Top of SOURCE INFORMATION

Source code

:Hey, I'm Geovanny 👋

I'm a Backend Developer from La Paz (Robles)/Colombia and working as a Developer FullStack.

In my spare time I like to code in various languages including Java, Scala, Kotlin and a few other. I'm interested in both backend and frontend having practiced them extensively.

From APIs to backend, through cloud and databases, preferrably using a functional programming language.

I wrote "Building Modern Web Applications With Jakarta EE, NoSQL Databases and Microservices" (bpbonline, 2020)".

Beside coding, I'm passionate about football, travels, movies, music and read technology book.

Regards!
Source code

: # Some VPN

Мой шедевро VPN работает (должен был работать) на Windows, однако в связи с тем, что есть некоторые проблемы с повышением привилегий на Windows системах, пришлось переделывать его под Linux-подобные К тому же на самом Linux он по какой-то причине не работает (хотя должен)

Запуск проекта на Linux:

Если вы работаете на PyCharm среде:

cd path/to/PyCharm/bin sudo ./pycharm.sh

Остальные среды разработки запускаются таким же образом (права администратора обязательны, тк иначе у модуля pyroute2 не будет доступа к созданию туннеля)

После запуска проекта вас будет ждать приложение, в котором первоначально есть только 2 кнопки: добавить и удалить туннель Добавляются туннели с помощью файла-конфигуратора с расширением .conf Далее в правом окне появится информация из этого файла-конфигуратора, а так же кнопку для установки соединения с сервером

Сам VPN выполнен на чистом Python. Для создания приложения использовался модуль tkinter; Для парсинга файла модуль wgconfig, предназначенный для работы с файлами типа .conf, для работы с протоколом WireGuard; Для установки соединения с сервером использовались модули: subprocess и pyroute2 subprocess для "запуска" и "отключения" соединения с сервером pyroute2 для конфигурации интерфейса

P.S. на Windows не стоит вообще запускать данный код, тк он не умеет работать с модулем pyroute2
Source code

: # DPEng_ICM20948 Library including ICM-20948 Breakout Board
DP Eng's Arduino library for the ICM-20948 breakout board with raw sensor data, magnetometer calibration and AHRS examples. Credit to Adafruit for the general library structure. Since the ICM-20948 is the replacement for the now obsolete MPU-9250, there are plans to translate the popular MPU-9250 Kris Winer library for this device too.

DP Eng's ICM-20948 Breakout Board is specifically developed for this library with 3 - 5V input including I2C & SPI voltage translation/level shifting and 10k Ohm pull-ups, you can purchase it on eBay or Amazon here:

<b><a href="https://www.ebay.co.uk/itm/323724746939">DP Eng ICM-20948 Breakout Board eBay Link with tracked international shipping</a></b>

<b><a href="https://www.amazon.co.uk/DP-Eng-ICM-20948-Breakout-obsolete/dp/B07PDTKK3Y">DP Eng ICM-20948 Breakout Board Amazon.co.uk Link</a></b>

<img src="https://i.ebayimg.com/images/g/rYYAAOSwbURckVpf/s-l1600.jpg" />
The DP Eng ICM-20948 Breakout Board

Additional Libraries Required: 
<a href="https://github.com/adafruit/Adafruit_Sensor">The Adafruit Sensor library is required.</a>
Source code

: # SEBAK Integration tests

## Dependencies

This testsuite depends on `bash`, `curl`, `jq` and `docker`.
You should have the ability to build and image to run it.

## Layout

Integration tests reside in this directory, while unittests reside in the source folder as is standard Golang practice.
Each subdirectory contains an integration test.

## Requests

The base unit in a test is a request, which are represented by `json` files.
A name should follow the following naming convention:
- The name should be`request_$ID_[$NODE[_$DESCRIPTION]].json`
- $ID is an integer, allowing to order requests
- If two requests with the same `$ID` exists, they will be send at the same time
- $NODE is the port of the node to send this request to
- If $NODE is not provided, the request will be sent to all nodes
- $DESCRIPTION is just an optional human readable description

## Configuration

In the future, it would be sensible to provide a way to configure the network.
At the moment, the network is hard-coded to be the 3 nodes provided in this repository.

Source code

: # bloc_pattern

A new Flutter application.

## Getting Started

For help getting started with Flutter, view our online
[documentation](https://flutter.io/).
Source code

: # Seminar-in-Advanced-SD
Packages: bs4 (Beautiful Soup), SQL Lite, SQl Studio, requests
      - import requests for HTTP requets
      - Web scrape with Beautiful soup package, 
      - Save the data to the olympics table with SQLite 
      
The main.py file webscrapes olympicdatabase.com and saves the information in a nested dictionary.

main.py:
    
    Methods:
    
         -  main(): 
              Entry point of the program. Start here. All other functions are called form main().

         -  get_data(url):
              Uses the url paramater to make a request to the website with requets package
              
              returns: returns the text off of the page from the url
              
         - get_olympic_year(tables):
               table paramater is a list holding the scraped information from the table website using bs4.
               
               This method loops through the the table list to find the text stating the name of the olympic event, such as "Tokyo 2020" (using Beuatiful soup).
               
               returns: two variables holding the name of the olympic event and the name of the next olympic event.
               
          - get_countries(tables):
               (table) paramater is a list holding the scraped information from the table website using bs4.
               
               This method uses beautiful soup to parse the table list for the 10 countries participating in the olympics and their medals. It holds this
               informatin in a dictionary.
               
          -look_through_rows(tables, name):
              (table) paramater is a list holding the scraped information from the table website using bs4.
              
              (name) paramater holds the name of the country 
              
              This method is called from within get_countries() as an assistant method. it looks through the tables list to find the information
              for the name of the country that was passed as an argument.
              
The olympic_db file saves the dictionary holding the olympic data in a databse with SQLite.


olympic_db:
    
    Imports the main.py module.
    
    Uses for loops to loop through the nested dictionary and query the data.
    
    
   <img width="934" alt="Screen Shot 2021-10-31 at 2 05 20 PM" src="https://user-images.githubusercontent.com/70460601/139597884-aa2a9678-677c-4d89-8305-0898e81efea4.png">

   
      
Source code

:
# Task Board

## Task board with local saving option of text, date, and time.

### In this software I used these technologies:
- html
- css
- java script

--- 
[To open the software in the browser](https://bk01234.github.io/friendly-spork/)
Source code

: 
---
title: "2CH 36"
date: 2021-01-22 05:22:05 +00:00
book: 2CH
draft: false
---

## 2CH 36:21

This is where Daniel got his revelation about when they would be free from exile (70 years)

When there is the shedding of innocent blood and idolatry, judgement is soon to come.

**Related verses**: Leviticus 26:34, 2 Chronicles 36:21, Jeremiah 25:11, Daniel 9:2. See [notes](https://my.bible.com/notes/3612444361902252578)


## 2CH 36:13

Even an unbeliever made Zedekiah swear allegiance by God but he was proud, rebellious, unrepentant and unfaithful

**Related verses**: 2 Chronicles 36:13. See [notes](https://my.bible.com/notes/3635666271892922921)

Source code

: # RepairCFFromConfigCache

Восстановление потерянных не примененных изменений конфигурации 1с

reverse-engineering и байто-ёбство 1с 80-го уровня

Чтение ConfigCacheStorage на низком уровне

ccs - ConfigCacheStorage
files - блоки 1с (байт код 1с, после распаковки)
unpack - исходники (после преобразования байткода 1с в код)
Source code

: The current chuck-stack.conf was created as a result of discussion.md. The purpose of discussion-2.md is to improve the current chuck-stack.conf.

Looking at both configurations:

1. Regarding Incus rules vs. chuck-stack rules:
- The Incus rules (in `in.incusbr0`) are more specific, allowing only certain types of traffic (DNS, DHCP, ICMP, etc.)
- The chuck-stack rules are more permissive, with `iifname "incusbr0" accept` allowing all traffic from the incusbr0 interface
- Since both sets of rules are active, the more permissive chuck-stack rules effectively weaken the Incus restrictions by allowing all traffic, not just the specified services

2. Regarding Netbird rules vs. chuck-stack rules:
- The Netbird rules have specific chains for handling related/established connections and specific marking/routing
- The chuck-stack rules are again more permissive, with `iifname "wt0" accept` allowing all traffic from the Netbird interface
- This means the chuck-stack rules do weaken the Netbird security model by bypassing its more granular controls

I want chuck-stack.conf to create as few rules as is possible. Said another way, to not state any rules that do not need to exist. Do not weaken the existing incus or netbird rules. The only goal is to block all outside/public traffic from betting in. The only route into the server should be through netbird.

Bottom of SOURCE INFORMATION

(TASK STATEMENT) Each record above is to be given again without any change to its wording.

(ANSWER SECTION)
Source code

:Hey, I'm Geovanny 👋

I'm a Backend Developer from La Paz (Robles)/Colombia and working as a Developer FullStack.

In my spare time I like to code in various languages including Java, Scala, Kotlin and a few other. I'm interested in both backend and frontend having practiced them extensively.

From APIs to backend, through cloud and databases, preferrably using a functional programming language.

I wrote "Building Modern Web Applications With Jakarta EE, NoSQL Databases and Microservices" (bpbonline, 2020)".

Beside coding, I'm passionate about football, travels, movies, music and read technology book.

Regards!
Source code

: # Some VPN

Мой шедевро VPN работает (должен был работать) на Windows, однако в связи с тем, что есть некоторые проблемы с повышением привилегий на Windows системах, пришлось переделывать его под Linux-подобные К тому же на самом Linux он по какой-то причине не работает (хотя должен)

Запуск проекта на Linux:

Если вы работаете на PyCharm среде:

cd path/to/PyCharm/bin sudo ./pycharm.sh

Остальные среды разработки запускаются таким же образом (права администратора обязательны, тк иначе у модуля pyroute2 не будет доступа к созданию туннеля)

После запуска проекта вас будет ждать приложение, в котором первоначально есть только 2 кнопки: добавить и удалить туннель Добавляются туннели с помощью файла-конфигуратора с расширением .conf Далее в правом окне появится информация из этого файла-конфигуратора, а так же кнопку для установки соединения с сервером

Сам VPN выполнен на чистом Python. Для создания приложения использовался модуль tkinter; Для парсинга файла модуль wgconfig, предназначенный для работы с файлами типа .conf, для работы с протоколом WireGuard; Для установки соединения с сервером использовались модули: subprocess и pyroute2 subprocess для "запуска" и "отключения" соединения с сервером pyroute2 для конфигурации интерфейса

P.S. на Windows не стоит вообще запускать данный код, тк он не умеет работать с модулем pyroute2
Source code

: # DPEng_ICM20948 Library including ICM-20948 Breakout Board
DP Eng's Arduino library for the ICM-20948 breakout board with raw sensor data, magnetometer calibration and AHRS examples. Credit to Adafruit for the general library structure. Since the ICM-20948 is the replacement for the now obsolete MPU-9250, there are plans to translate the popular MPU-9250 Kris Winer library for this device too.

DP Eng's ICM-20948 Breakout Board is specifically developed for this library with 3 - 5V input including I2C & SPI voltage translation/level shifting and 10k Ohm pull-ups, you can purchase it on eBay or Amazon here:

<b><a href="https://www.ebay.co.uk/itm/323724746939">DP Eng ICM-20948 Breakout Board eBay Link with tracked international shipping</a></b>

<b><a href="https://www.amazon.co.uk/DP-Eng-ICM-20948-Breakout-obsolete/dp/B07PDTKK3Y">DP Eng ICM-20948 Breakout Board Amazon.co.uk Link</a></b>

<img src="https://i.ebayimg.com/images/g/rYYAAOSwbURckVpf/s-l1600.jpg" />
The DP Eng ICM-20948 Breakout Board

Additional Libraries Required: 
<a href="https://github.com/adafruit/Adafruit_Sensor">The Adafruit Sensor library is required.</a>
Source code

: # SEBAK Integration tests

## Dependencies

This testsuite depends on `bash`, `curl`, `jq` and `docker`.
You should have the ability to build and image to run it.

## Layout

Integration tests reside in this directory, while unittests reside in the source folder as is standard Golang practice.
Each subdirectory contains an integration test.

## Requests

The base unit in a test is a request, which are represented by `json` files.
A name should follow the following naming convention:
- The name should be`request_$ID_[$NODE[_$DESCRIPTION]].json`
- $ID is an integer, allowing to order requests
- If two requests with the same `$ID` exists, they will be send at the same time
- $NODE is the port of the node to send this request to
- If $NODE is not provided, the request will be sent to all nodes
- $DESCRIPTION is just an optional human readable description

## Configuration

In the future, it would be sensible to provide a way to configure the network.
At the moment, the network is hard-coded to be the 3 nodes provided in this repository.

Source code

: # bloc_pattern

A new Flutter application.

## Getting Started

For help getting started with Flutter, view our online
[documentation](https://flutter.io/).
Source code

: # Seminar-in-Advanced-SD
Packages: bs4 (Beautiful Soup), SQL Lite, SQl Studio, requests
      - import requests for HTTP requets
      - Web scrape with Beautiful soup package, 
      - Save the data to the olympics table with SQLite 
      
The main.py file webscrapes olympicdatabase.com and saves the information in a nested dictionary.

main.py:
    
    Methods:
    
         -  main(): 
              Entry point of the program. Start here. All other functions are called form main().

         -  get_data(url):
              Uses the url paramater to make a request to the website with requets package
              
              returns: returns the text off of the page from the url
              
         - get_olympic_year(tables):
               table paramater is a list holding the scraped information from the table website using bs4.
               
               This method loops through the the table list to find the text stating the name of the olympic event, such as "Tokyo 2020" (using Beuatiful soup).
               
               returns: two variables holding the name of the olympic event and the name of the next olympic event.
               
          - get_countries(tables):
               (table) paramater is a list holding the scraped information from the table website using bs4.
               
               This method uses beautiful soup to parse the table list for the 10 countries participating in the olympics and their medals. It holds this
               informatin in a dictionary.
               
          -look_through_rows(tables, name):
              (table) paramater is a list holding the scraped information from the table website using bs4.
              
              (name) paramater holds the name of the country 
              
              This method is called from within get_countries() as an assistant method. it looks through the tables list to find the information
              for the name of the country that was passed as an argument.
              
The olympic_db file saves the dictionary holding the olympic data in a databse with SQLite.


olympic_db:
    
    Imports the main.py module.
    
    Uses for loops to loop through the nested dictionary and query the data.
    
    
   <img width="934" alt="Screen Shot 2021-10-31 at 2 05 20 PM" src="https://user-images.githubusercontent.com/70460601/139597884-aa2a9678-677c-4d89-8305-0898e81efea4.png">

   
      
Source code

:
# Task Board

## Task board with local saving option of text, date, and time.

### In this software I used these technologies:
- html
- css
- java script

--- 
[To open the software in the browser](https://bk01234.github.io/friendly-spork/)
Source code

: 
---
title: "2CH 36"
date: 2021-01-22 05:22:05 +00:00
book: 2CH
draft: false
---

## 2CH 36:21

This is where Daniel got his revelation about when they would be free from exile (70 years)

When there is the shedding of innocent blood and idolatry, judgement is soon to come.

**Related verses**: Leviticus 26:34, 2 Chronicles 36:21, Jeremiah 25:11, Daniel 9:2. See [notes](https://my.bible.com/notes/3612444361902252578)


## 2CH 36:13

Even an unbeliever made Zedekiah swear allegiance by God but he was proud, rebellious, unrepentant and unfaithful

**Related verses**: 2 Chronicles 36:13. See [notes](https://my.bible.com/notes/3635666271892922921)

Source code

: # RepairCFFromConfigCache

Восстановление потерянных не примененных изменений конфигурации 1с

reverse-engineering и байто-ёбство 1с 80-го уровня

Чтение ConfigCacheStorage на низком уровне

ccs - ConfigCacheStorage
files - блоки 1с (байт код 1с, после распаковки)
unpack - исходники (после преобразования байткода 1с в код)
Source code

: The current chuck-stack.conf was created as a result of discussion.md. The purpose of discussion-2.md is to improve the current chuck-stack.conf.

Looking at both configurations:

1. Regarding Incus rules vs. chuck-stack rules:
- The Incus rules (in `in.incusbr0`) are more specific, allowing only certain types of traffic (DNS, DHCP, ICMP, etc.)
- The chuck-stack rules are more permissive, with `iifname "incusbr0" accept` allowing all traffic from the incusbr0 interface
- Since both sets of rules are active, the more permissive chuck-stack rules effectively weaken the Incus restrictions by allowing all traffic, not just the specified services

2. Regarding Netbird rules vs. chuck-stack rules:
- The Netbird rules have specific chains for handling related/established connections and specific marking/routing
- The chuck-stack rules are again more permissive, with `iifname "wt0" accept` allowing all traffic from the Netbird interface
- This means the chuck-stack rules do weaken the Netbird security model by bypassing its more granular controls

I want chuck-stack.conf to create as few rules as is possible. Said another way, to not state any rules that do not need to exist. Do not weaken the existing incus or netbird rules. The only goal is to block all outside/public traffic from betting in. The only route into the server should be through netbird.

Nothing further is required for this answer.